堰の周辺には、豊かな餌の魚を求めて野鳥が集まっています。



この「宿河原堰堤」は、「二ヶ領用水」(注)へ取水するためのダムです。

(注)二ヶ領用水:二ヶ領用水は、多摩川の上河原と宿河原の2カ所に堰を設けて、多摩川から取水しています。

      ここから取水された多摩川の水は「二ヶ領用水」へと分水されます。

   この用水は、ほぼ多摩川に沿って、川崎のほぼ全域に枝分かれしていて、川崎市域の給水しています。

   江戸時代には、稲毛領と川崎領の2ヶ領を潅漑する用水だったのが、二ヶ領用水の名称は由来です。

        (二ヶ領用水の詳細については、「二ヶ領用水に沿って@」「同左A」を見てね。)     

                                                               



ここからの取水は、当初、は自然流入で取り入れていましたが、東京の人口増加により、更に上流の「羽村取水堰(はむら しゅすいせき)」(注)
からの取水量が増えていきました。


(注)羽村取水堰:多摩川から玉川上水に水を取り込むための取水口(堰:せき)で、この宿河原堰堤よりも更に上流の東京都羽村市にあります。

このため、羽村よりも下流にある地域間の水の争奪が始まりました。

更に、関東大震災後には、多摩川の砂利の需要増による砂利採取で、川床が低下してしまい、これにより洪水の度に、この堰堤が決壊する様になりました。

戦後になって、進駐軍からセメント特別供給を受けて、昭和24年、ようやく、コンクリートの「宿河原堰堤」が完成しました。

 

昭和49年、台風16号の大雨による多摩川氾濫で この辺りの堤防が決壊しました。

川沿いの19戸の民家が、多摩川の濁流にみ込まれて次々と流されて行くという、ショッキングなニュース映像が、リアルタイムで全国に流れました!

                

(当時のライブ映像:NHK公式ホームページから)

更に、その3年後には、この水害を題材にした、テレビドラマ「岸辺のアルバム」が、大きな話題を呼びました。

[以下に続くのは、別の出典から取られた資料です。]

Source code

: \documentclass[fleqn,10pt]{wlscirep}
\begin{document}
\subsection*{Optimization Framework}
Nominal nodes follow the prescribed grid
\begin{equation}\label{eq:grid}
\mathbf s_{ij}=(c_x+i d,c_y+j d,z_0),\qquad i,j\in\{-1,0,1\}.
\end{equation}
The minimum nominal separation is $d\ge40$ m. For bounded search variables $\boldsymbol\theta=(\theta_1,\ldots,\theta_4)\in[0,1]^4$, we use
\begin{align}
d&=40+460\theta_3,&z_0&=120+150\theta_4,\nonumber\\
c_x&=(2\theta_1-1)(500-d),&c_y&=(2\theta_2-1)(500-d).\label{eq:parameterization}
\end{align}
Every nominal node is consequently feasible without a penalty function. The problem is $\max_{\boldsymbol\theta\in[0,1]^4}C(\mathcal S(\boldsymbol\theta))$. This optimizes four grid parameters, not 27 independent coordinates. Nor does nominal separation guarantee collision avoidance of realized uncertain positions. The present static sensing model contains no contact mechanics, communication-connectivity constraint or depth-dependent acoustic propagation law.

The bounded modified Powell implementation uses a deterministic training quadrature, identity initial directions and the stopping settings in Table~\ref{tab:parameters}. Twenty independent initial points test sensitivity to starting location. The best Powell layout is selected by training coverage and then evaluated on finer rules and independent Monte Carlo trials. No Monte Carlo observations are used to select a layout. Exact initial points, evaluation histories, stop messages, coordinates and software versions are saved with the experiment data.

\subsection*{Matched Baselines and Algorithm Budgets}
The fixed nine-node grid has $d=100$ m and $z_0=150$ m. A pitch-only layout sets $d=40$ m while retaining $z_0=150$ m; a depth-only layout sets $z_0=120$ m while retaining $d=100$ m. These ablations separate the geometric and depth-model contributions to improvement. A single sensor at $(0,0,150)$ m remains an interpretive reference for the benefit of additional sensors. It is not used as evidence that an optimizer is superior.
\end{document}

このドラマは、一見平穏に見える川が、ある日突然濁流に変わり、平凡な家庭を飲み込んでいくという、平凡な中流家庭の崩壊を描いた作品です。

   

(岸辺のアルバム:TBS公式ホームページから)

こうした問題を受けて、平成11年、写真の様な現在の可動堰に改良されました。

 



次の目印の小田急線鉄橋を目指して歩いて行きます。









小田急線鉄橋の手前に、当時を偲ぶ「多摩川決壊の碑」が建っていました。













小田急線の鉄橋をくぐります。













「多摩水道橋」を川崎側へ向けて渡ります。  































橋を渡り終えてから地図を見ると、近くにJR南武線の登戸駅があります。



多摩川沿いに登戸駅へ向かいます。







JR南武線の登戸駅から乗車して、武蔵小杉駅で東急東横線に乗り換えて横浜へ帰りました。